L'appello non indica un soggetto politico preciso "amico", identificabile in singole sigle, per un eventuale punto di raccolta e coagulo della resistenza alla destra, la Ferragni si rivolge piuttosto al continente sommerso e insieme emerso nel sentire del disincanto quotidiano dell’astensione, segnatamente ai coetanei, coloro, metti, che nottetempo si radunano in ogni possibile “Jova beach party” del Paese, un universo di ragazze e ragazzi cui non è mai ancora pervenuta chiarezza sul sentire “civile” che dovrebbe accompagnarli, magari gli stessi che nel processo di mutazione antropologica avvenuto ignorano perfino le parole di Pier Paolo Pasolini. Incredibilmente, magicamente, nonostante la sensazione apparentemente anodina dell’azzurro, la ragazza bionda sembra farsi carico di un’inquietudine reale, ripeto, non rivolgendosi a nessun corpus politico preciso, semmai, nel medesimo celeste, implicitamente si intuisce, si intravede il ghigno di Salvini, la prossemica ringhiosa neo-fascista della Meloni e ancora, sempre più implicitamente, la piccineria di una Laura Pausini che esclude di cantare “Bella ciao” nell’ennesimo timore di inimicarsi da ogni possibile plauso la “zona grigia” implicitamente prossima al nero ricevuto in famiglia per trasmissione genetica subculturale.
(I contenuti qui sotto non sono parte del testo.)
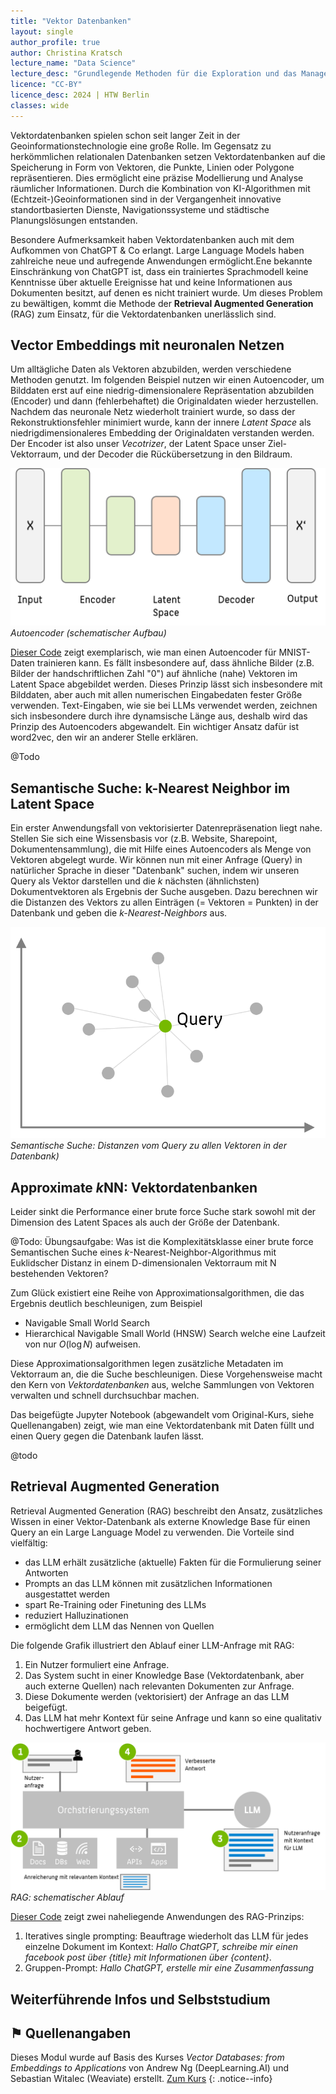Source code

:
 ```yaml
---
title: "Vektor Datenbanken"
layout: single
author_profile: true
author: Christina Kratsch
lecture_name: "Data Science"
lecture_desc: "Grundlegende Methoden für die Exploration und das Management von Daten."
licence: "CC-BY"
licence_desc: 2024 | HTW Berlin 
classes: wide
---
```



Vektordatenbanken spielen schon seit langer Zeit in der Geoinformationstechnologie eine große Rolle. Im Gegensatz zu herkömmlichen relationalen Datenbanken setzen Vektordatenbanken auf die Speicherung in Form von Vektoren, die Punkte, Linien oder Polygone repräsentieren. Dies ermöglicht eine präzise Modellierung und Analyse räumlicher Informationen. Durch die Kombination von KI-Algorithmen mit (Echtzeit-)Geoinformationen sind in der Vergangenheit innovative standortbasierten Dienste, Navigationssysteme und städtische Planungslösungen entstanden.

Besondere Aufmerksamkeit haben Vektordatenbanken auch mit dem Aufkommen von ChatGPT & Co erlangt. Large Language Models haben zahlreiche neue und aufregende Anwendungen ermöglicht.Ene bekannte Einschränkung von ChatGPT ist, dass ein trainiertes Sprachmodell keine Kenntnisse über aktuelle Ereignisse hat und keine Informationen aus Dokumenten besitzt, auf denen es nicht trainiert wurde. Um dieses Problem zu bewältigen, kommt die Methode der **Retrieval Augmented Generation**  (RAG) zum Einsatz, für die Vektordatenbanken unerlässlich sind. 

## Vector Embeddings mit neuronalen Netzen

Um alltägliche Daten als Vektoren abzubilden, werden verschiedene Methoden genutzt. Im folgenden Beispiel nutzen wir einen Autoencoder, um Bilddaten erst auf eine niedrig-dimensionalere Repräsentation abzubilden (Encoder) und dann (fehlerbehaftet) die Originaldaten wieder herzustellen. Nachdem das neuronale Netz wiederholt trainiert wurde, so dass der Rekonstruktionsfehler minimiert wurde, kann der innere *Latent Space* als niedrigdimensionaleres Embedding der Originaldaten verstanden werden. Der Encoder ist also unser *Vecotrizer*, der Latent Space unser Ziel-Vektorraum, und der Decoder die Rückübersetzung in den Bildraum.



![](./images/Autoencoder.png)
*Autoencoder (schematischer Aufbau)*

[Dieser Code](https://databasecamp.de/ki/autoencoder) zeigt exemplarisch, wie man einen Autoencoder für MNIST-Daten trainieren kann. Es fällt insbesondere auf, dass ähnliche Bilder (z.B. Bilder der handschriftlichen Zahl "0") auf ähnliche (nahe) Vektoren im Latent Space abgebildet werden. Dieses Prinzip lässt sich insbesondere mit Bilddaten, aber auch mit allen numerischen Eingabedaten fester Größe verwenden. Text-Eingaben, wie sie bei LLMs verwendet werden, zeichnen sich insbesondere durch ihre dynamsische Länge aus, deshalb wird das Prinzip des Autoencoders abgewandelt. Ein wichtiger Ansatz dafür ist word2vec, den wir an anderer Stelle erklären.

@Todo
<!-- 
How TO Word2Vec
https://www.tensorflow.org/text/tutorials/word2vec
-->



## Semantische Suche: k-Nearest Neighbor im Latent Space

Ein erster Anwendungsfall von vektorisierter Datenrepräsenation liegt nahe. Stellen Sie sich eine Wissensbasis vor (z.B. Website, Sharepoint, Dokumentensammlung), die mit Hilfe eines Autoencoders als Menge von Vektoren abgelegt wurde. Wir können nun mit einer Anfrage (Query) in natürlicher Sprache in dieser "Datenbank" suchen, indem wir unseren Query als Vektor darstellen und die $k$ nächsten (ähnlichsten) Dokumentvektoren als Ergebnis der Suche ausgeben. Dazu berechnen wir die Distanzen des Vektors zu allen Einträgen (= Vektoren = Punkten) in der Datenbank und geben die *k-Nearest-Neighbors* aus.

![](./images/SemanticSearch.png)
*Semantische Suche: Distanzen vom Query zu allen Vektoren in der Datenbank)*



## Approximate $k$NN: Vektordatenbanken

Leider sinkt die Performance einer brute force Suche stark sowohl mit der Dimension des Latent Spaces als auch der Größe der Datenbank.  

@Todo: 
Übungsaufgabe: Was ist die Komplexitätsklasse einer brute force Semantischen Suche eines $k$-Nearest-Neighbor-Algorithmus mit Euklidscher Distanz in einem D-dimensionalen Vektorraum mit N bestehenden Vektoren? 

<!-- 
Die Komplexitätsklasse einer brute force Suche eines k-Nearest-Neighbor-Algorithmus mit Euklidscher Distanz in einem D-dimensionalen Vektorraum mit N bestehenden Vektoren ist O(ND)1. Das bedeutet, dass die Laufzeit des Algorithmus proportional zur Anzahl der Dimensionen D und zur Anzahl der Vektoren N ist. Um die Klassifizierung eines neuen Punkts zu bestimmen, muss der Algorithmus die euklidische Distanz zwischen diesem Punkt und allen anderen Punkten im Datensatz berechnen2. Dies erfordert D Multiplikationen und D-1 Additionen für jeden Punkt, also insgesamt ND Multiplikationen und N(D-1) Additionen. Die Komplexität hängt also nur von N und D ab, nicht von k3.
-->

Zum Glück existiert eine Reihe von Approximationsalgorithmen, die das Ergebnis deutlich beschleunigen, zum Beispiel
* Navigable Small World Search
* Hierarchical Navigable Small World (HNSW) Search
welche eine Laufzeit von nur $O(\log N)$ aufweisen.

Diese Approximationsalgorithmen legen zusätzliche Metadaten im Vektorraum an, die die Suche beschleunigen. Diese Vorgehensweise macht den Kern von *Vektordatenbanken* aus, welche Sammlungen von Vektoren verwalten und schnell durchsuchbar machen.

Das beigefügte Jupyter Notebook (abgewandelt vom Original-Kurs, siehe Quellenangaben) zeigt, wie man eine Vektordatenbank mit Daten füllt und einen Query gegen die Datenbank laufen lässt.

@todo
<!-- 
https://learn.deeplearning.ai/vector-databases-embeddings-applications/lesson/4/approximate-nearest-neighbours
-->

## Retrieval Augmented Generation

Retrieval Augmented Generation (RAG) beschreibt den Ansatz, zusätzliches Wissen in einer Vektor-Datenbank als externe Knowledge Base für einen Query an ein Large Language Model zu verwenden. Die Vorteile sind vielfältig:
* das LLM erhält zusätzliche (aktuelle) Fakten für die Formulierung seiner Antworten
* Prompts an das LLM können mit zusätzlichen Informationen ausgestattet werden 
* spart Re-Training oder Finetuning des LLMs
* reduziert Halluzinationen
* ermöglicht dem LLM das Nennen von Quellen

Die folgende Grafik illustriert den Ablauf einer LLM-Anfrage mit RAG:

1. Ein Nutzer formuliert eine Anfrage.
2. Das System sucht in einer Knowledge Base (Vektordatenbank, aber auch externe Quellen) nach relevanten Dokumenten zur Anfrage.
3. Diese Dokumente werden (vektorisiert) der Anfrage an das LLM beigefügt.
4. Das LLM hat mehr Kontext für seine Anfrage und kann so eine qualitativ hochwertigere Antwort geben.


![](./images/RAG.png)
*RAG: schematischer Ablauf*



[Dieser Code](https://learn.deeplearning.ai/vector-databases-embeddings-applications/lesson/7/application---multilingual-search) zeigt zwei naheliegende Anwendungen des RAG-Prinzips:
1. Iteratives single prompting: Beauftrage wiederholt das LLM für jedes einzelne Dokument im Kontext: *Hallo ChatGPT, schreibe mir einen facebook post über {title} mit Informationen über {content}*.
2. Gruppen-Prompt: *Hallo ChatGPT, erstelle mir eine Zusammenfassung*

## Weiterführende Infos und Selbststudium 




## ⚑ Quellenangaben

Dieses Modul wurde auf Basis des Kurses *Vector Databases: from Embeddings to Applications* von Andrew Ng (DeepLearning.AI) und Sebastian Witalec (Weaviate) erstellt. [Zum Kurs](https://www.deeplearning.ai/short-courses/vector-databases-embeddings-applications)
{: .notice--info}

[^1]: Tomas Mikolov, Ilya Sutskever, Kai Chen, Grec Corrado, Jeffrey Dean: [Distributed Representations of Words and Phrases and their Compositionality.](https://papers.nips.cc/paper/2013/file/9aa42b31882ec039965f3c4923ce901b-Paper.pdf)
Diversamente da chi canta “Marco se n'è andato e non ritorna più”, l’appello di Chiara Ferragni assume l’assolutezza esemplare di chi non si cura di restare invisa a chi potrebbe sentirsi prossimo, ancora una volta nel medesimo azzurro del cielo minacciato, alle idee del sottoscala fascista che persiste nel Paese come bene rifugio subculturale che dà tepore al pari del primo sole estivo della semplificazione razzista e populista. Ciò che nessuna pubblicità-progresso, altrettanto uno spot degli uffici elettorali antagonisti alla destra in lizza, potrebbero mai ottenere, è presumibile sarà invece centrato dalla lettera aperta della compagna di Fedez. Incredibilmente, l'appello sembra assumere lo stesso valore preventivo di ciò che fu il segnale della insurrezione nazionale in questo caso contro l’apatia dal Comitato di liberazione nazionale, irrilevante che questo caso lanciato dal "bosco verticale" di Milano e non da un luogo segreto presidiato dai partigiani in armi. Resta che adesso è lei, la ragazza Chiara, a idealmente telegrafare (postare) “Chiara dice 26 × 1”?